• PROBLEM STATEMENT:
Only one stretch of the data below should be repeated: the lines from the line containing "WordPress contains two" through the line containing "listed under Tools.", inclusive, exactly as they are.

§ §

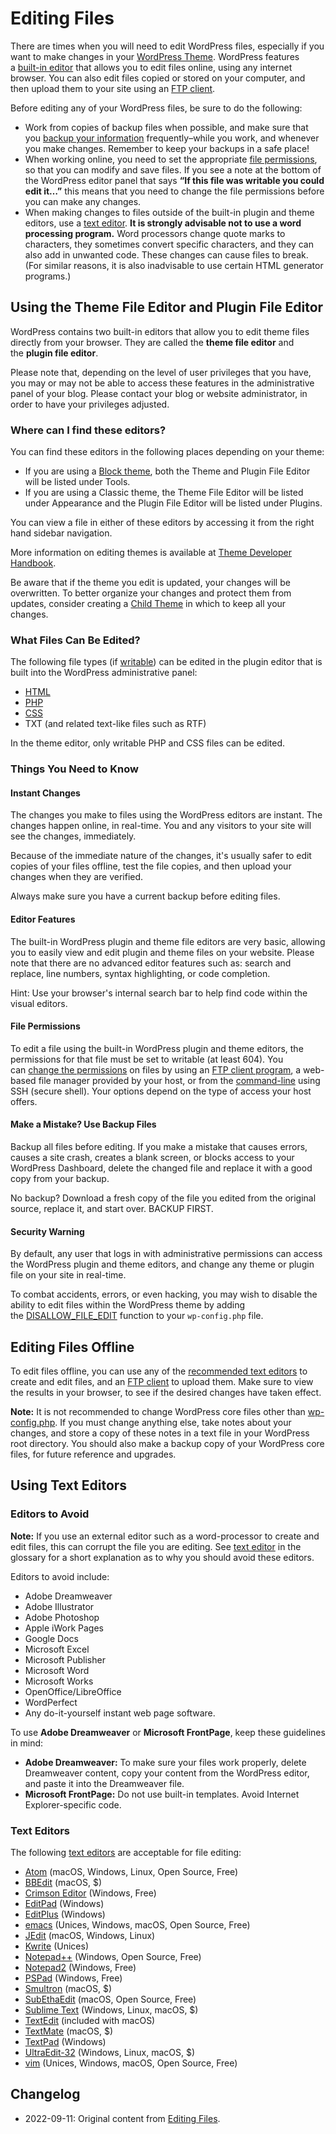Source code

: # Editing Files

There are times when you will need to edit WordPress files, especially if you want to make changes in your [WordPress Theme](/support/article/using-themes/). WordPress features a [built-in editor](#using-the-theme-editor-and-plugin-editor) that allows you to edit files online, using any internet browser. You can also edit files copied or stored on your computer, and then upload them to your site using an [FTP client](/support/article/ftp-clients/).

Before editing any of your WordPress files, be sure to do the following:

* Work from copies of backup files when possible, and make sure that you [backup your information](/support/article/wordpress-backups/) frequently–while you work, and whenever you make changes. Remember to keep your backups in a safe place!
* When working online, you need to set the appropriate [file permissions](/support/article/changing-file-permissions/), so that you can modify and save files. If you see a note at the bottom of the WordPress editor panel that says **“If this file was writable you could edit it…”** this means that you need to change the file permissions before you can make any changes.
* When making changes to files outside of the built-in plugin and theme editors, use a [text editor](/support/article/glossary#text-editor). **It is strongly advisable not to use a word processing program.** Word processors change quote marks to characters, they sometimes convert specific characters, and they can also add in unwanted code. These changes can cause files to break. (For similar reasons, it is also inadvisable to use certain HTML generator programs.)

## Using the Theme File Editor and Plugin File Editor

WordPress contains two built-in editors that allow you to edit theme files directly from your browser. They are called the **theme file editor** and the **plugin file editor**.

Please note that, depending on the level of user privileges that you have, you may or may not be able to access these features in the administrative panel of your blog. Please contact your blog or website administrator, in order to have your privileges adjusted.

### Where can I find these editors?

You can find these editors in the following places depending on your theme:

* If you are using a [Block theme](https://wordpress.org/support/article/block-themes/), both the Theme and Plugin File Editor will be listed under Tools.
* If you are using a Classic theme, the Theme File Editor will be listed under Appearance and the Plugin File Editor will be listed under Plugins.

You can view a file in either of these editors by accessing it from the right hand sidebar navigation.

More information on editing themes is available at [Theme Developer Handbook](https://developer.wordpress.org/themes/).

Be aware that if the theme you edit is updated, your changes will be overwritten. To better organize your changes and protect them from updates, consider creating a [Child Theme](https://developer.wordpress.org/themes/advanced-topics/child-themes/) in which to keep all your changes.

### What Files Can Be Edited?

The following file types (if [writable](/support/article/changing-file-permissions/)) can be edited in the plugin editor that is built into the WordPress administrative panel:

* [HTML](/support/article/glossary#html)
* [PHP](/support/article/glossary#php)
* [CSS](/support/article/glossary#css)
* TXT (and related text-like files such as RTF)

In the theme editor, only writable PHP and CSS files can be edited.

### Things You Need to Know

#### Instant Changes

The changes you make to files using the WordPress editors are instant. The changes happen online, in real-time. You and any visitors to your site will see the changes, immediately.

Because of the immediate nature of the changes, it's usually safer to edit copies of your files offline, test the file copies, and then upload your changes when they are verified.

Always make sure you have a current backup before editing files.

#### Editor Features

The built-in WordPress plugin and theme file editors are very basic, allowing you to easily view and edit plugin and theme files on your website. Please note that there are no advanced editor features such as: search and replace, line numbers, syntax highlighting, or code completion.

Hint: Use your browser's internal search bar to help find code within the visual editors.

#### File Permissions

To edit a file using the built-in WordPress plugin and theme editors, the permissions for that file must be set to writable (at least 604). You can [change the permissions](/support/article/changing-file-permissions/) on files by using an [FTP client program](/support/article/ftp-clients/), a web-based file manager provided by your host, or from the [command-line](/support/article/glossary#shell) using SSH (secure shell). Your options depend on the type of access your host offers.

#### Make a Mistake? Use Backup Files

Backup all files before editing. If you make a mistake that causes errors, causes a site crash, creates a blank screen, or blocks access to your WordPress Dashboard, delete the changed file and replace it with a good copy from your backup.

No backup? Download a fresh copy of the file you edited from the original source, replace it, and start over. BACKUP FIRST.

#### Security Warning

By default, any user that logs in with administrative permissions can access the WordPress plugin and theme editors, and change any theme or plugin file on your site in real-time.

To combat accidents, errors, or even hacking, you may wish to disable the ability to edit files within the WordPress theme by adding the [DISALLOW_FILE_EDIT](/support/article/editing-wp-config-php/#disable-the-plugin-and-theme-editor) function to your `wp-config.php` file.

## Editing Files Offline

To edit files offline, you can use any of the [recommended text editors](#text-editors) to create and edit files, and an [FTP client](/support/article/ftp-clients/) to upload them. Make sure to view the results in your browser, to see if the desired changes have taken effect.

**Note:** It is not recommended to change WordPress core files other than [wp-config.php](https://developer.wordpress.org/advanced-administration/wordpress/wp-config/). If you must change anything else, take notes about your changes, and store a copy of these notes in a text file in your WordPress root directory. You should also make a backup copy of your WordPress core files, for future reference and upgrades.

## Using Text Editors

### Editors to Avoid

**Note:** If you use an external editor such as a word-processor to create and edit files, this can corrupt the file you are editing. See [text editor](/support/article/glossary#text-editor) in the glossary for a short explanation as to why you should avoid these editors.

Editors to avoid include:

* Adobe Dreamweaver
* Adobe Illustrator
* Adobe Photoshop
* Apple iWork Pages
* Google Docs
* Microsoft Excel
* Microsoft Publisher
* Microsoft Word
* Microsoft Works
* OpenOffice/LibreOffice
* WordPerfect
* Any do-it-yourself instant web page software.

To use **Adobe Dreamweaver** or **Microsoft FrontPage**, keep these guidelines in mind:

* **Adobe Dreamweaver:** To make sure your files work properly, delete Dreamweaver content, copy your content from the WordPress editor, and paste it into the Dreamweaver file.
* **Microsoft FrontPage:** Do not use built-in templates. Avoid Internet Explorer-specific code.

### Text Editors

The following [text editors](/support/article/glossary#text-editor) are acceptable for file editing:

* [Atom](https://atom.io/) (macOS, Windows, Linux, Open Source, Free)
* [BBEdit](http://www.barebones.com/products/bbedit/index.shtml) (macOS, $)
* [Crimson Editor](http://www.crimsoneditor.com/) (Windows, Free)
* [EditPad](http://www.jgsoft.com/editpad) (Windows)
* [EditPlus](http://www.editplus.com/) (Windows)
* [emacs](http://www.gnu.org/software/emacs/emacs.html) (Unices, Windows, macOS, Open Source, Free)
* [JEdit](http://jedit.org/) (macOS, Windows, Linux)
* [Kwrite](http://www.kde-apps.org/content/show.php?content=9901) (Unices)
* [Notepad++](http://notepad-plus.sourceforge.net/) (Windows, Open Source, Free)
* [Notepad2](http://www.flos-freeware.ch/notepad2.html) (Windows, Free)
* [PSPad](http://www.pspad.com/) (Windows, Free)
* [Smultron](https://www.peterborgapps.com/smultron/) (macOS, $)
* [SubEthaEdit](https://apps.apple.com/us/app/subethaedit/id728530824) (macOS, Open Source, Free)
* [Sublime Text](http://www.sublimetext.com/3) (Windows, Linux, macOS, $)
* [TextEdit](https://en.wikipedia.org/wiki/TextEdit) (included with macOS)
* [TextMate](http://www.macromates.com/) (macOS, $)
* [TextPad](http://www.textpad.com/) (Windows)
* [UltraEdit-32](http://www.ultraedit.com/) (Windows, Linux, macOS, $)
* [vim](http://www.vim.org/) (Unices, Windows, macOS, Open Source, Free)

## Changelog

- 2022-09-11: Original content from [Editing Files](https://wordpress.org/support/article/editing-files/).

§ §

• ANSWER SPACE:
WordPress contains two built-in editors that allow you to edit theme files directly from your browser. They are called the **theme file editor** and the **plugin file editor**.

Please note that, depending on the level of user privileges that you have, you may or may not be able to access these features in the administrative panel of your blog. Please contact your blog or website administrator, in order to have your privileges adjusted.

### Where can I find these editors?

You can find these editors in the following places depending on your theme:

* If you are using a [Block theme](https://wordpress.org/support/article/block-themes/), both the Theme and Plugin File Editor will be listed under Tools.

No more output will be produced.